The Orioles won it in the ninth against Boston closer Jonathan Papelbon (4-1), who struck out the first two batters before giving up a double to Chris Davis. Nolan Reimould followed with a double to score pinch-runner Kyle Hudson, and Robert Andino completed the comeback with a single to left that a sliding Crawford couldn't glove.
"I was just overthrowing the ball, not really focusing on location," Papelbon said. "I felt great. I felt great all year."
It was only his third blown save of the season and only defeat.
"I don't think is going to define me as a player. I don't think this is going to define this ballclub this year," Papelbon said, his voice breaking. "I don't know about everyone else in this clubhouse, but whatever doesn't kill you makes you stronger."
Jim Johnson (6-5) worked the ninth for Baltimore.
"To walk off, everybody wants to walk off," Andino said. "It's priceless man, you don't have any words for it. Just enjoy it, and there's no tomorrow, so next year."
The same can be said for Boston.
Dustin Pedroia homered for the Red Sox, who went through the entire month of September without winning consecutive games.
"I'm devastated. I'm heartbroken," Pedroia said. "To play hard for 161 games like we have and have it end like this. ... It should not have gone down to the last game of the season to decide if we were going to the post-season."
Pitching on three days' rest, Lester limited the last-place Orioles to two runs and four hits over six gritty innings. But it wasn't enough to prevent the Red Sox from absorbing one final blow.
"We're not very happy right now," manager Terry Francona said. "We needed to take care of business and we didn't."
Boston had several chances to pad a 3-2 lead it took in the fifth inning but was never able to complete the task.
After Pedroia hit a solo homer off Alfredo Simon in the fifth, the Orioles got the potential tying run to third base in the bottom half and in the sixth before Lester worked out of trouble.
In the seventh, Boston's David Ortiz was thrown out trying to stretch a single, and with two outs rookie catcher Ryan Lavanway bounced into a fielder's choice. Lavanway, who homered twice in an 8-7 win Tuesday, went 0 for 5 and stranded nine runners.
The Red Sox blew another chance to increase the lead in the eighth when Marco Scutaro took off from first base on a double by Crawford.

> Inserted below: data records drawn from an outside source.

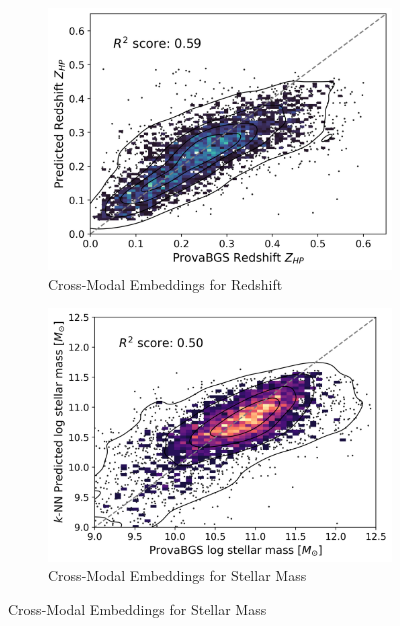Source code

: \documentclass[a4paper,12pt]{article}
\begin{document}
\begin{figure}[H]
    \begin{subfigure}[b]{0.48\textwidth}
        \centering
        \includegraphics[width=\textwidth]{../figures/zeroshot_redshift_crossmodal.png}
        \caption{Cross-Modal Embeddings for Redshift}
        \label{fig:redshift_crossmodal}
    \end{subfigure}%
    \hfill
    \begin{subfigure}[b]{0.48\textwidth}
        \centering
        \includegraphics[width=\textwidth]{../figures/zeroshot_stellarmass_crossmodal.png}
        \caption{Cross-Modal Embeddings for Stellar Mass}
        \label{fig:stellarmass_crossmodal}
    \end{subfigure}


\end{figure}
\end{document}
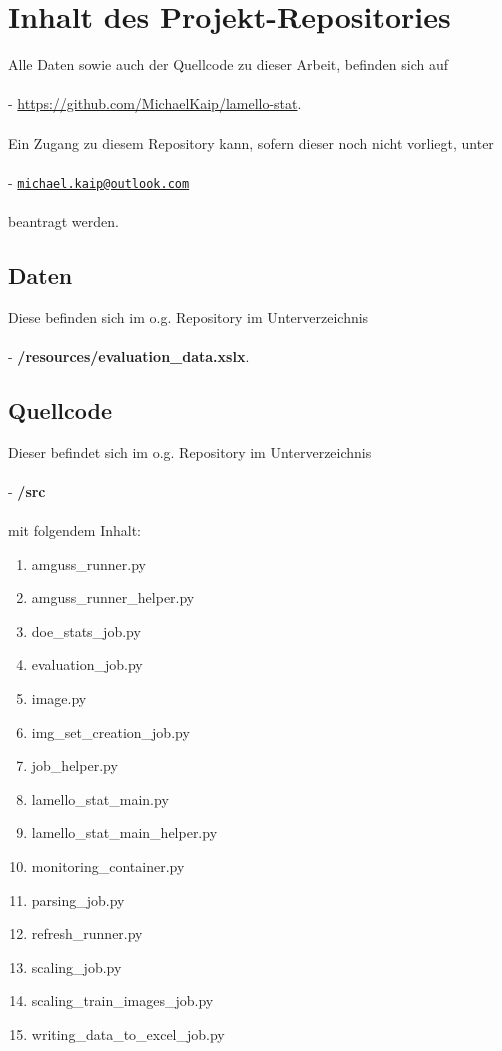 \documentclass[
fontsize=10pt, 
listof = totoc,
parskip = half	
]{report}
\begin{document}
\newpage

\appendix
\chapter{Inhalt des Projekt-Repositories}

Alle Daten sowie auch der Quellcode zu dieser Arbeit, befinden sich auf
\\\\ 
- \url{https://github.com/MichaelKaip/lamello-stat}.
\\\\
Ein Zugang zu diesem Repository kann, sofern dieser noch nicht vorliegt, unter
\\\\ 
- \href{mailto:michael.kaip@outlook.com}{\nolinkurl{michael.kaip@outlook.com}} 
\\\\
beantragt werden.

\section{Daten}
Diese befinden sich im o.g. Repository im Unterverzeichnis
\\\\ 
- \textbf{/resources/evaluation\_data.xslx}.

\section{Quellcode}
Dieser befindet sich im o.g. Repository im Unterverzeichnis
\\\\ 
- \textbf{/src}
\\\\
mit folgendem Inhalt:
\begin{enumerate}\bfseries
	\item amguss\_runner.py
	\item amguss\_runner\_helper.py
	\item doe\_stats\_job.py
	\item evaluation\_job.py
	\item image.py
	\item img\_set\_creation\_job.py
	\item job\_helper.py
	\item lamello\_stat\_main.py
	\item lamello\_stat\_main\_helper.py
	\item monitoring\_container.py
	\item parsing\_job.py
	\item refresh\_runner.py
	\item scaling\_job.py
	\item scaling\_train\_images\_job.py
	\item writing\_data\_to\_excel\_job.py
\end{enumerate}
\end{document}
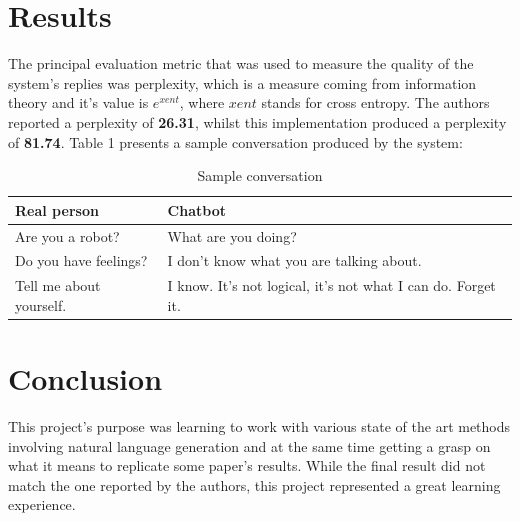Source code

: \documentclass{article}
\begin{document}
\section{Results}

The principal evaluation metric that was used to measure the quality of the system's replies was perplexity, which is a measure coming from information theory and it's value is \(e^{xent}\), where \(xent\) stands for cross entropy. The authors reported a perplexity of \textbf{26.31}, whilst this implementation produced a perplexity of \textbf{81.74}. Table 1 presents a sample conversation produced by the system:

\begin{center}
  \begin{table}[h]
  \caption{Sample conversation}
  \begin{tabular}{ | m{6.5cm} | m{6.5cm} |}
    \hline
    Real person & Chatbot \\ \hline
    Are you a robot? & What are you doing? \\
    Do you have feelings? & I don't know what you are talking about. \\
    Tell me about yourself. & I know. It's not logical, it's not what I can do. Forget it. \\
    \hline
  \end{tabular}
  \end{table}
\end{center}

\section{Conclusion}
This project's purpose was learning to work with various state of the art methods involving natural language generation and at the same time getting a grasp on what it means to replicate some paper's results. While the final result did not match the one reported by the authors, this project represented a great learning experience.



\end{document}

But Scutaro stutter-stepped before getting to third and was out at the plate.
In the ninth, Lavanway grounded into a double play with one out and the bases loaded. It was the third time he came to the plate following an intentional walk to Adrian Gonzalez.
About 10 minutes later, Boston's season was done.
"I can guarantee you that everyone in this room will learn from this," Ortiz said. "Trust me, a lot of guys in here will be thinking about what happened for a long time."
The Red Sox went up 1-0 in the third when Mike Aviles walked, took second on a single by Jacoby Ellsbury and scored on a single by Pedroia. Ellsbury's single extended his hitting streak against Baltimore to 36 games, dating to April 2009.
J.J. Hardy hit a two-run homer in the bottom half, only minutes after the scoreboard showed the Yankees increasing their lead over Tampa Bay to 5-0. Hardy's 30th homer followed a leadoff walk to Davis.
Boston pulled even in the fourth when Scutaro doubled, advanced on a groundout and scored on a balk.